Il faut convenir que ces pouvoirs locaux, encore qu’ils n’aient pas partout une sphère d’action très étendue, sont quelque chose de considérable et d’actif, laissant à tout prendre bien loin derrière soi leurs similaires français ; mais ne vous pressez pas de conclure que ces pouvoirs ainsi faits, et supérieurs aux nôtres assurément, soient par cela même supérieurs à tout chez nos voisins, qu’ils y soient la base et l’explication de tout, notamment de leur liberté politique. On étonnerait bien un Anglais en lui révélant que les lois de son pays sont originaires de la paroisse, de la corporation, et que tous ses sujets d’orgueil ou de prospérité lui viennent de là. Il y aurait quelque méprise à prêter tant de vertu aux localités anglaises, et surtout à croire que nous pouvons nous assimiler cette vertu.

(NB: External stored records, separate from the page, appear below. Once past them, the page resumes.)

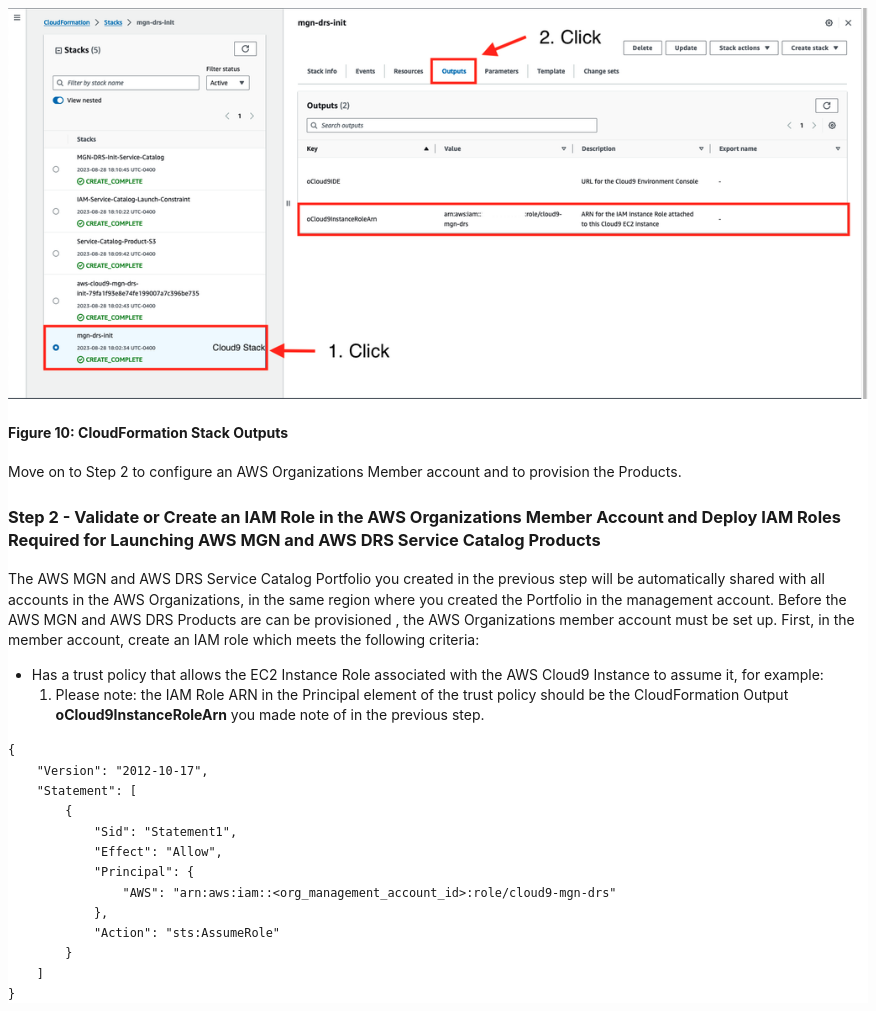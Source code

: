 ![Figure 10: CloudFormation Stack Outputs](docs/cloud9_cfn_stack_outputs.png)
#### Figure 10: CloudFormation Stack Outputs

Move on to Step 2 to configure an AWS Organizations Member account and to
provision the Products.

### Step 2 - Validate or Create an IAM Role in the AWS Organizations Member Account and Deploy IAM Roles Required for Launching AWS MGN and AWS DRS Service Catalog Products

The AWS MGN and AWS DRS Service Catalog Portfolio you created in the
previous step will be automatically shared with all accounts in the AWS
Organizations, in the same region where you created the Portfolio in the
management account. Before the AWS MGN and AWS DRS Products are can be
provisioned , the AWS Organizations member account must be set up.
First, in the member account, create an IAM role which meets the
following criteria:

-   Has a trust policy that allows the EC2 Instance Role associated with
    the AWS Cloud9 Instance to assume it, for example:
    1.  Please note: the IAM Role ARN in the Principal element of the
        trust policy should be the CloudFormation Output
        **oCloud9InstanceRoleArn** you made note of in the previous
        step.

``` lang-json
{
    "Version": "2012-10-17",
    "Statement": [
        {
            "Sid": "Statement1",
            "Effect": "Allow",
            "Principal": {
                "AWS": "arn:aws:iam::<org_management_account_id>:role/cloud9-mgn-drs"
            },
            "Action": "sts:AssumeRole"
        }
    ]
}
```
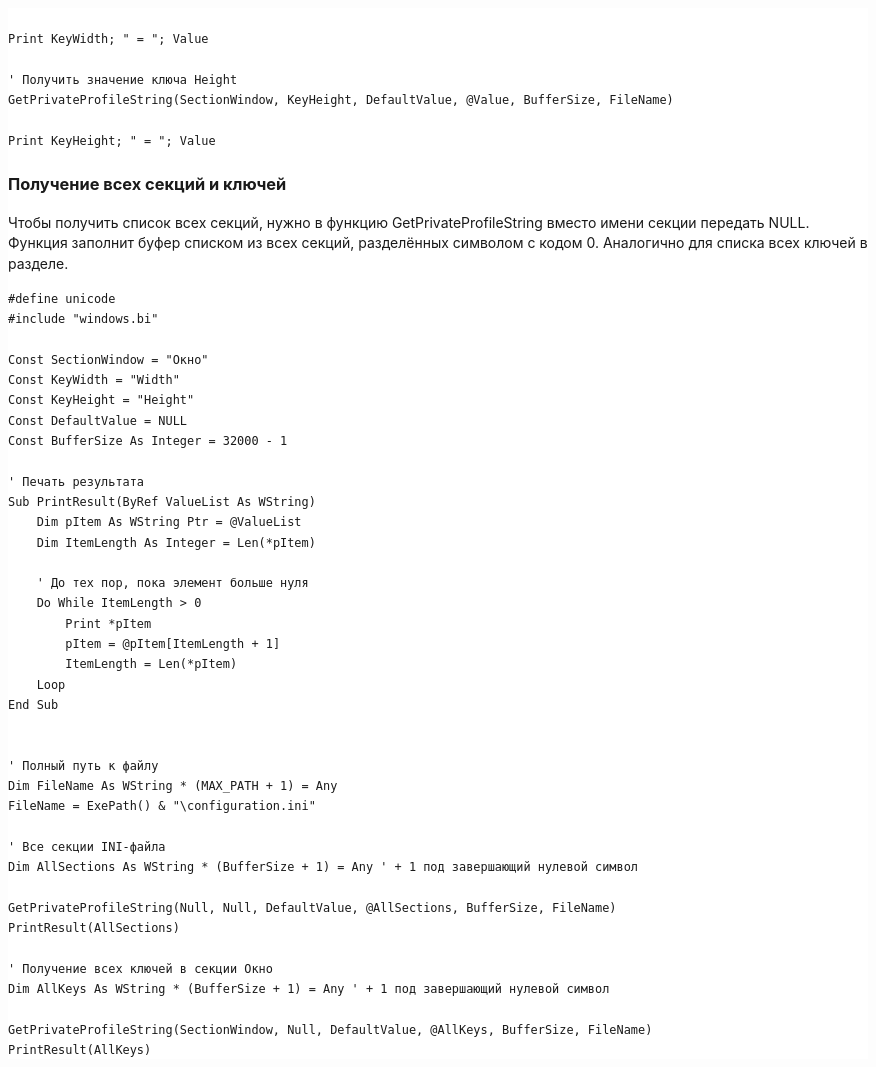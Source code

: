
 ```FreeBASIC

Print KeyWidth; " = "; Value

' Получить значение ключа Height 
GetPrivateProfileString(SectionWindow, KeyHeight, DefaultValue, @Value, BufferSize, FileName)

Print KeyHeight; " = "; Value
```

### Получение всех секций и ключей

Чтобы получить список всех секций, нужно в функцию GetPrivateProfileString вместо имени секции передать NULL. Функция заполнит буфер списком из всех секций, разделённых символом с кодом 0. Аналогично для списка всех ключей в разделе.


```FreeBASIC
#define unicode
#include "windows.bi"

Const SectionWindow = "Окно"
Const KeyWidth = "Width"
Const KeyHeight = "Height"
Const DefaultValue = NULL
Const BufferSize As Integer = 32000 - 1

' Печать результата
Sub PrintResult(ByRef ValueList As WString)
	Dim pItem As WString Ptr = @ValueList
	Dim ItemLength As Integer = Len(*pItem)
	
	' До тех пор, пока элемент больше нуля
	Do While ItemLength > 0
		Print *pItem
		pItem = @pItem[ItemLength + 1]
		ItemLength = Len(*pItem)
	Loop
End Sub


' Полный путь к файлу
Dim FileName As WString * (MAX_PATH + 1) = Any
FileName = ExePath() & "\configuration.ini"

' Все секции INI‐файла
Dim AllSections As WString * (BufferSize + 1) = Any ' + 1 под завершающий нулевой символ

GetPrivateProfileString(Null, Null, DefaultValue, @AllSections, BufferSize, FileName)
PrintResult(AllSections)

' Получение всех ключей в секции Окно
Dim AllKeys As WString * (BufferSize + 1) = Any ' + 1 под завершающий нулевой символ

GetPrivateProfileString(SectionWindow, Null, DefaultValue, @AllKeys, BufferSize, FileName)
PrintResult(AllKeys)
```
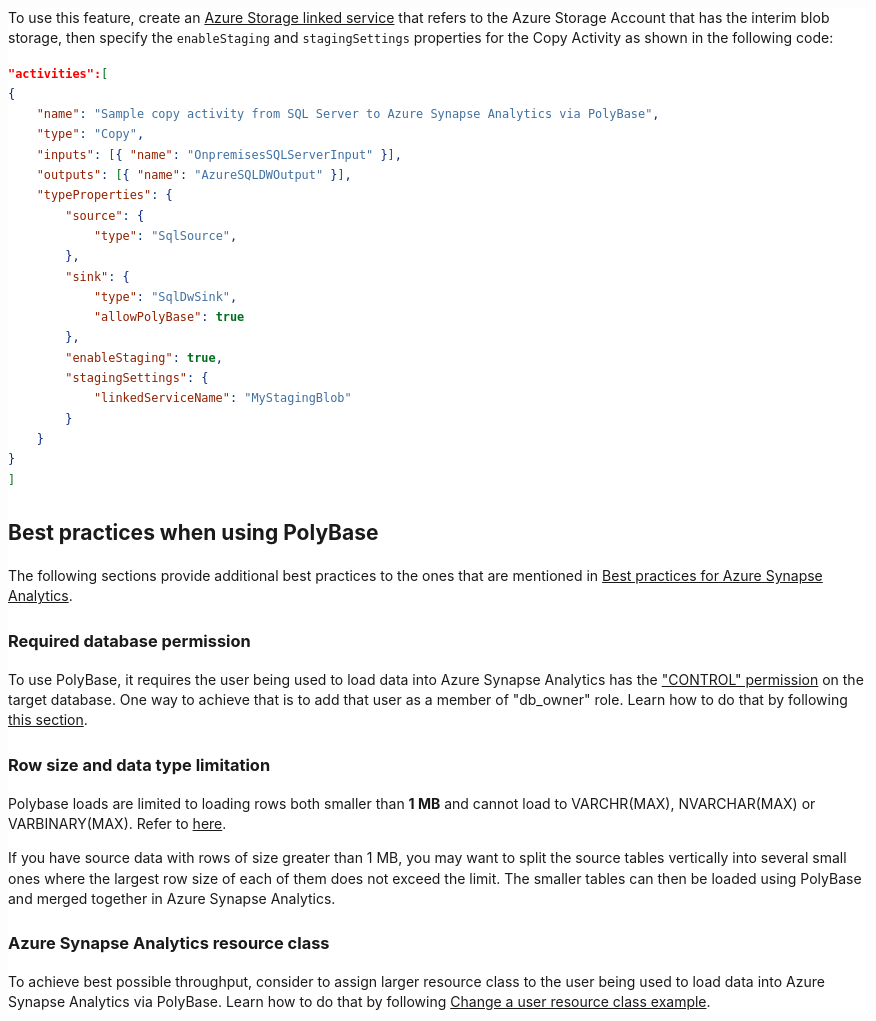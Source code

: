 To use this feature, create an [Azure Storage linked service](data-factory-azure-blob-connector.md#azure-storage-linked-service) that refers to the Azure Storage Account that has the interim blob storage, then specify the `enableStaging` and `stagingSettings` properties for the Copy Activity as shown in the following code:

```json
"activities":[
{
    "name": "Sample copy activity from SQL Server to Azure Synapse Analytics via PolyBase",
    "type": "Copy",
    "inputs": [{ "name": "OnpremisesSQLServerInput" }],
    "outputs": [{ "name": "AzureSQLDWOutput" }],
    "typeProperties": {
        "source": {
            "type": "SqlSource",
        },
        "sink": {
            "type": "SqlDwSink",
            "allowPolyBase": true
        },
        "enableStaging": true,
        "stagingSettings": {
            "linkedServiceName": "MyStagingBlob"
        }
    }
}
]
```

## Best practices when using PolyBase
The following sections provide additional best practices to the ones that are mentioned in [Best practices for Azure Synapse Analytics](../../synapse-analytics/sql-data-warehouse/sql-data-warehouse-best-practices.md).

### Required database permission
To use PolyBase, it requires the user being used to load data into Azure Synapse Analytics has the ["CONTROL" permission](https://msdn.microsoft.com/library/ms191291.aspx) on the target database. One way to achieve that is to add that user as a member of "db_owner" role. Learn how to do that by following [this section](../../synapse-analytics/sql-data-warehouse/sql-data-warehouse-overview-manage-security.md#authorization).

### Row size and data type limitation
Polybase loads are limited to loading rows both smaller than **1 MB** and cannot load to VARCHR(MAX), NVARCHAR(MAX) or VARBINARY(MAX). Refer to [here](../../synapse-analytics/sql-data-warehouse/sql-data-warehouse-service-capacity-limits.md#loads).

If you have source data with rows of size greater than 1 MB, you may want to split the source tables vertically into several small ones where the largest row size of each of them does not exceed the limit. The smaller tables can then be loaded using PolyBase and merged together in Azure Synapse Analytics.

### Azure Synapse Analytics resource class
To achieve best possible throughput, consider to assign larger resource class to the user being used to load data into Azure Synapse Analytics via PolyBase. Learn how to do that by following [Change a user resource class example](../../sql-data-warehouse/sql-data-warehouse-develop-concurrency.md).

Ces pouvoirs n’ont rien en Angleterre d’un élément constitutif et transcendant. Il ne faut pas les considérer en eux-mêmes pour en bien juger, mais par rapport au milieu où ils se déploient, à l’ensemble dont ils font partie. La vérité est qu’ils sont proportionnés à la taille et aux mœurs politiques du pays ; rien de plus. Ils sont très actifs assurément ; mais qui donc est inerte en ce pays ? Ce n’est pas le parlement, bien sûr, qui fait non-seulement des lois, mais des enquêtes à façons judiciaires, du gouvernement local par les private bills, de la police administrative par l’autorisation des sociétés anonymes, — ni le juge, qui réunit les pouvoirs répartis chez nous entre les tribunaux civils, les tribunaux administratifs et l’administration elle-même, — ni le pouvoir exécutif, dont les attributions se développent comme les besoins croissans d’une civilisation exemplaire.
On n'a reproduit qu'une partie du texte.